Recordings of programs like this, competent and fundamentally satisfying as they are, only serve to confirm the difference between composers such as Bach, Mozart, and Haydn and those like Carl Heinrich Graun, whose life and career fell roughly in the middle of those three giants, but whose inventive capacity was more functional and skillful than transcendent or ingenious. The Te Deum is appropriately grand (written to honor the Prussian defeat of the Austrians in 1757) and contains a lively orchestral introduction, followed by a suitably emphatic, melodically catchy choral affirmation of the work's theme of praise. Throughout the piece the
orchestral accompaniment is distinguished by varied strokes of color (especially effective use of horns and winds) and nifty string figures that not only fill out the texture but enhance and even illuminate the choral commentary. There are many solos, lots of fine fugal sections, and strongly written choruses; there's also a beautiful duet for alto and tenor ("Te ergo quaesumus").

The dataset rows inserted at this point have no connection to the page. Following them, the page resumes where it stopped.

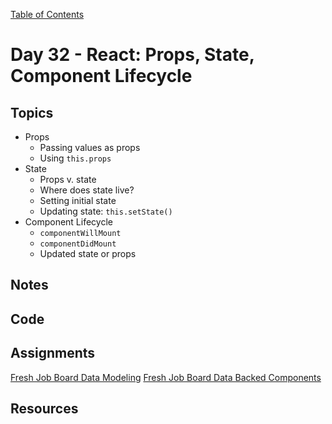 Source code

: [Table of Contents](/README.md)

# Day 32 - React: Props, State, Component Lifecycle

## Topics
* Props
  * Passing values as props
  * Using `this.props`
* State
  * Props v. state
  * Where does state live?
  * Setting initial state
  * Updating state: `this.setState()`
* Component Lifecycle
  * `componentWillMount`
  * `componentDidMount`
  * Updated state or props

## Notes
<!-- More detailed notes from class, including whiteboard photos etc -->

## Code
<!-- Make sure to update the XX in the folder name if you uncomment this block-->
<!-- [Code we wrote in class today](https://github.com/TIY-Austin-Front-End-Engineering/Curriculum/tree/master/notes/day-32/code) -->

## Assignments
[Fresh Job Board Data Modeling](https://online.theironyard.com/library/paths/115/units/1130/assignments/1836)
[Fresh Job Board Data Backed Components](https://online.theironyard.com/library/paths/115/units/1130/assignments/1837)

## Resources
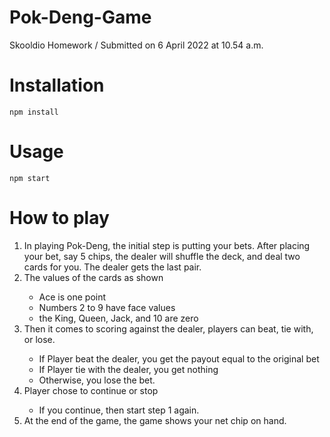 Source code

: # Pok-Deng-Game
Skooldio Homework / Submitted on 6 April 2022 at 10.54 a.m.

# Installation
    npm install
    
# Usage
    npm start

# How to play
<ol>
<li>In playing Pok-Deng, the initial step is putting your bets. After placing your bet, say 5 chips, the dealer will shuffle the deck, and deal two cards for you. The dealer gets the last pair.</li>
<li>The values of the cards as shown</li>
  <ul>
    <li>Ace is one point</li>
    <li>Numbers 2 to 9 have face values</li>
    <li>the King, Queen, Jack, and 10 are zero</li>
  </ul>
<li>Then it comes to scoring against the dealer, players can beat, tie with, or lose.</li>
  <ul>
    <li>If Player beat the dealer, you get the payout equal to the original bet</li>
    <li>If Player tie with the dealer, you get nothing</li>
    <li>Otherwise, you lose the bet.</li>
  </ul>
<li>Player chose to continue or stop</li>
  <ul>
    <li>If you continue, then start step 1 again.</li>
  </ul>
<li>At the end of the game, the game shows your net chip on hand.</li>
</ol>
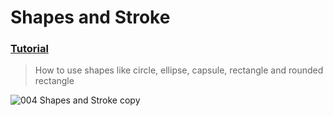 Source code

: # Shapes and Stroke
### [Tutorial](https://designcode.io/swiftui-handbook-shapes-and-stroke)
> How to use shapes like circle, ellipse, capsule, rectangle and rounded rectangle

![004  Shapes and Stroke copy](https://github.com/mrgsdev/DesignCode/assets/157994617/a3c806e0-ec11-4fb2-98c4-ad1a4e47a514)
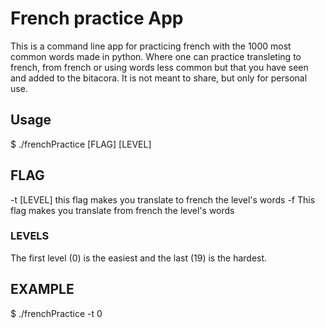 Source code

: # French practice App

This is a command line app for practicing french with
the 1000 most common words made in python. Where one
can practice transleting to french, from french or using
words less common but that you have seen and added
to the bitacora. It is not meant to share, but only
for personal use.

## Usage

$ ./frenchPractice [FLAG] [LEVEL]

## FLAG

-t [LEVEL] this flag makes you translate to french the level's words
-f This flag makes you translate from french the level's words

### LEVELS

The first level (0) is the easiest and the last (19)
is the hardest.

## EXAMPLE

$ ./frenchPractice -t 0

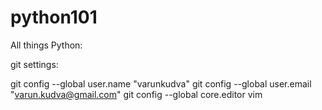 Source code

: # python101
All things Python: 

git settings:

git config --global user.name "varunkudva"
git config --global user.email "varun.kudva@gmail.com"
git config --global core.editor vim




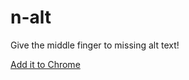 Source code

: # n-alt
Give the middle finger to missing alt text!

[Add it to Chrome](https://chrome.google.com/webstore/detail/nalt-text/mkeipmnlplbbpbloiphffaifbknebhcb)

But the basic problem here for listeners is that Graun's music is not consummately interesting or structurally inventive enough to warrant the 45 minutes he devotes to the explication of this familiar if somewhat lengthy text. The weakest material comes in the longer solos--surprising due to the fact that Graun was best known in his time as an opera composer. The three motets are very well-crafted, the second one especially--Lasset uns freuen und fröhlich sein--with its Bach-like contrasts both between voice-parts and from section to section, ending with a lovely fugue. The choral singing is very solid, the soloists generally engaging and technically sure, and the orchestra under Fritz Näf provides attentive support and polished sound. While this is not the greatest music of its time, it nevertheless reflects the very high standard of court sacred music in Berlin in the mid-18th century and stands as a reference for the work of a composer whom Bach himself was known to have admired. CPO completes the package with vibrant, clear sound, well-balanced among and between chorus, soloists, and orchestra.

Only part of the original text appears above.